Imagine this. It is 1993. School is done, dinner is finally over and you are stretched across a single bed in your flannie PJs, with the cassette player you got for your birthday tucked in beside you.
Then the song you have been waiting all week to catch finally comes on.
You lunge for the red button.
For the next week, you play it until you absolutely hate it, then erase it to make room for your next great musical obsession.
By Grade 6, I had already swallowed the music propaganda pill whole.
The radio was my only outlet to the rest of the world, and every song that came through it felt like contraband.
My tapes were a glorious smorgasbord of ’90s hip-hop, R&B and whatever lyrics I had learned by heart from Smash Hits.
Snoop Dogg, Salt-N-Pepa, MC Hammer, Vanilla Ice, Kris Kross, East 17 and Snow were all on high rotation.
Snow was the Canadian rapper behind “Informer” (you-know-me-daddy-Snow-blam-a-licky-boom-boom-down) which none of us could sing correctly but somehow performed with absolute conviction.
These were my earliest days as a highly committed music pirate.
If somebody threw a banger into the Top 40, I wanted it.
Recording songs from the radio required precision, patience and a very low tolerance for announcers. You had to hit the button at exactly the right moment and pray the talking stopped before the first verse.

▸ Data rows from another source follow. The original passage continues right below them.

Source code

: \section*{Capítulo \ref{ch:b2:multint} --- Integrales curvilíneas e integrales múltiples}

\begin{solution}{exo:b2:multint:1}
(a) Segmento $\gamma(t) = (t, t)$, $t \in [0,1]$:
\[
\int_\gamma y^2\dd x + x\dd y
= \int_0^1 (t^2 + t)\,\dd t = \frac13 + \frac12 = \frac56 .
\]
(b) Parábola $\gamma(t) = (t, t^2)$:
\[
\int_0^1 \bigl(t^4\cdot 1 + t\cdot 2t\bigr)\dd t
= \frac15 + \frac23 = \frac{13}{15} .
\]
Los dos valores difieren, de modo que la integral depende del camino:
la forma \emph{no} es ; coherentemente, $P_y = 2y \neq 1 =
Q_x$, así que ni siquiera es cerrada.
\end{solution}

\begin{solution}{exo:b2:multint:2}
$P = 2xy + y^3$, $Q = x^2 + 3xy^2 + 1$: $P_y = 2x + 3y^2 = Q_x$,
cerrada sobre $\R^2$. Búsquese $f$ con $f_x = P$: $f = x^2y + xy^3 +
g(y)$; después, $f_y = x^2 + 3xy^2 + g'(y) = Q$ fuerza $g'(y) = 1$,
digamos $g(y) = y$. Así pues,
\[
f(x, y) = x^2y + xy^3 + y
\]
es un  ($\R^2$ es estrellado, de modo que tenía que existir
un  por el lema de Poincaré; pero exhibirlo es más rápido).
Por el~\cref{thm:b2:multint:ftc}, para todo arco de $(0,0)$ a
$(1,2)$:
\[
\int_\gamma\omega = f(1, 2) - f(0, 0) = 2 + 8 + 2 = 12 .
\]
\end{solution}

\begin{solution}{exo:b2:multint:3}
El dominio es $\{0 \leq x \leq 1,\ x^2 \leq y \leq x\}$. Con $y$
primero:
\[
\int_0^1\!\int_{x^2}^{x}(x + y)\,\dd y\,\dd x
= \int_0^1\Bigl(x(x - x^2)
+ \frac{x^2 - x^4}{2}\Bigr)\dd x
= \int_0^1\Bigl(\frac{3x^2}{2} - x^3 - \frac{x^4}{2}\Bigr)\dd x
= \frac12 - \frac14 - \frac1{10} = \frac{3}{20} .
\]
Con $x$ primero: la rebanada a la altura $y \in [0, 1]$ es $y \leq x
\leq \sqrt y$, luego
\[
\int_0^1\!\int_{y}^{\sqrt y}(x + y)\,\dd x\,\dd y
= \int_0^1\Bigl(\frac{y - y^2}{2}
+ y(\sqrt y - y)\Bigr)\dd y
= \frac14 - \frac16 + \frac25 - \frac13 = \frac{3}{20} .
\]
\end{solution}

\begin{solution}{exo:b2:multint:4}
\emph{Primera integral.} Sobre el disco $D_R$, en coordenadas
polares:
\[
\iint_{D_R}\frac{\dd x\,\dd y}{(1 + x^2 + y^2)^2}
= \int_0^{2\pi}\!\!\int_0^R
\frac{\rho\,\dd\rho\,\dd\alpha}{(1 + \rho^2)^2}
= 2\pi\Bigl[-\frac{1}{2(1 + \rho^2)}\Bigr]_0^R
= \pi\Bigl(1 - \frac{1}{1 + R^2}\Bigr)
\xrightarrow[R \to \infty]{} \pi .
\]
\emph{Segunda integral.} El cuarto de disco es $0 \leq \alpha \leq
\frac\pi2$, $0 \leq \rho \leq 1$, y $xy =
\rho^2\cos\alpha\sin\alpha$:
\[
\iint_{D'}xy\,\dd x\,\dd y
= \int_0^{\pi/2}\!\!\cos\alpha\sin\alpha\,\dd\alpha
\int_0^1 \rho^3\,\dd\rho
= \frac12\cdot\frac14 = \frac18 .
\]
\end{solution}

Sometimes you caught the song perfectly.
Other times, your treasured recording began with the tail end of a joke, a weather update or half a sentence you never asked for.
That was part of the charm.
The obsession did not stop at recording songs. I wanted to get closer to the whole strange world coming through the speakers.

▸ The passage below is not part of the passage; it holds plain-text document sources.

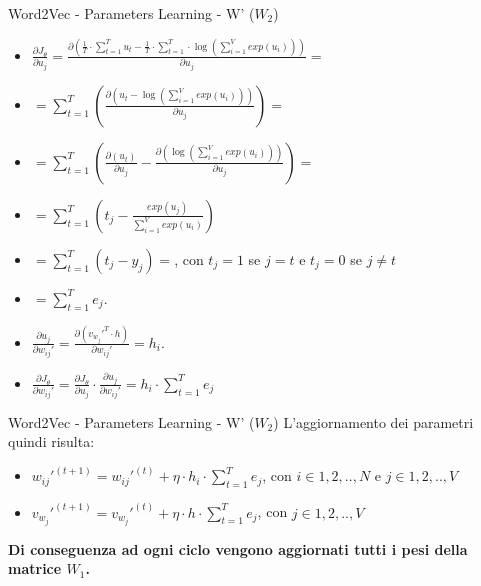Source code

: \documentclass[british]{beamer}
\begin{document}
\begin{frame}{Word2Vec - Parameters Learning - W' (\(W_2\))}
	\begin{itemize}
		\item \( \frac{\partial J_{\theta}}{\partial u_j} = \frac{\partial \left( \frac{1}{T} \cdot \sum_{t=1}^{T} u_t - \frac{1}{T} \cdot \sum_{t=1}^{T} \cdot \log \left( \sum_{i=1}^{V} exp(u_i) \right)\right)}{\partial u_j}  = \)
		\item \( = \sum_{t=1}^{T} \left( \frac{\partial \left( u_t - \log \left( \sum_{i=1}^{V} exp(u_i) \right)\right)}{\partial u_j} \right)=\)
		\item \( = \sum_{t=1}^{T} \left( \frac{\partial \left( u_t\right)}{\partial u_j} -\frac{\partial \left(\log \left( \sum_{i=1}^{V} exp(u_i) \right)\right)}{\partial u_j} \right)=\)
		\item \( = \sum_{t=1}^{T} \left( t_j - \frac{exp(u_j)}{\sum_{i=1}^{V} exp(u_i)} \right)\)
		\item \( = \sum_{t=1}^{T} \left( t_j - y_j \right) = \), con \(t_j = 1\) se \(j=t\) e \(t_j = 0\) se \(j\neq t\)
		\item \( = \sum_{t=1}^{T} e_j \).
		\item \(\frac{\partial u_j}{\partial w_{ij}'} = \frac{\partial \left( v_{w_j}'^T \cdot h\right)}{\partial w_{ij}'} = h_i\).
		\item  \( \frac{\partial J_{\theta}}{\partial w_{ij}'} = \frac{\partial J_{\theta}}{\partial u_j} \cdot \frac{\partial u_j}{\partial w_{ij}'} = h_i \cdot \sum_{t=1}^{T} e_j\)
	\end{itemize}
\end{frame}

\begin{frame}{Word2Vec - Parameters Learning - W' (\(W_2\))}
	L'aggiornamento dei parametri quindi risulta:
	\begin{itemize}
		\item \( w_{ij}'^{(t+1)} = w_{ij}'^{(t)} + \eta\cdot h_i \cdot \sum_{t=1}^{T} e_j\), con \(i \in {1,2,..,N}\) e \(j \in {1,2,..,V}\)
		\item \( v_{w_{j}}'^{(t+1)} = v_{w_{j}}'^{(t)} + \eta\cdot h \cdot \sum_{t=1}^{T} e_j\), con \(j \in {1,2,..,V}\)
	\end{itemize}
	\textbf{Di conseguenza ad ogni ciclo vengono aggiornati tutti i pesi della matrice \(W_1\).}
\end{frame}
\end{document}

When I was about 12, I called a local Toowoomba radio station to request “Finally” by CeCe Peniston, a song permanently linked to my first real crush.

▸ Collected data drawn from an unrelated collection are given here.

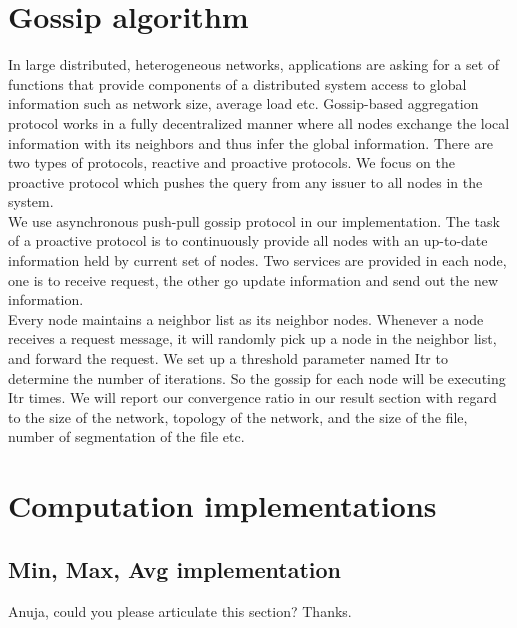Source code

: \documentclass[12pt, conference, compsocconf]{IEEEtran}
\begin{document}
\section{Gossip algorithm  }
\indent In large distributed, heterogeneous networks, applications are asking for a set of functions that provide components of a distributed system access to global information such as network size, average load etc. Gossip-based aggregation protocol works in a fully decentralized manner where all nodes exchange the local information with its neighbors and thus infer the global information. There are two types of protocols, reactive and proactive protocols. We focus on the proactive protocol which pushes the query from any issuer to all nodes in the system.   \\
\indent We use asynchronous push-pull gossip protocol in our implementation. The task of a proactive protocol is to continuously provide all nodes with an up-to-date information held by current set of nodes. Two services are provided in each node, one is to receive request, the other go update information and send out the new information.  \\
\indent Every node maintains a neighbor list as its neighbor nodes. Whenever a node receives a request message, it will randomly pick up a node in the neighbor list, and forward the request. We set up a threshold parameter named Itr to determine the number of iterations. So the gossip for each node will be executing Itr times. We will report our convergence ratio in our result section with regard to the size of the network, topology of the network, and the size of the file, number of segmentation of the file etc. 

\section{Computation implementations}
 \subsection{Min, Max, Avg implementation}
Anuja, could you please articulate this section? Thanks.
\end{document}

Somehow, that call also won me a XXXX beer pack.
I convinced my friend and her little brother to walk to the station with me, then the three of us carried a six-pack, cooler bag, T-shirt and assorted beer-branded treasures home.
Apparently nobody saw a problem with this.
By Year 11, my best friend and I were ringing triple j whenever we could. Jane Gazzo seemed happy to let us go on air and say ridiculous things.
Once, my friend announced to the nation that the boy I was hopelessly in love with had “lost his swimming trunks in the pool at the school carnival today”, a detail she had simply plucked from thin air.
We were beside ourselves that our insignificant teenage lives had “briefly” been broadcast across Australia.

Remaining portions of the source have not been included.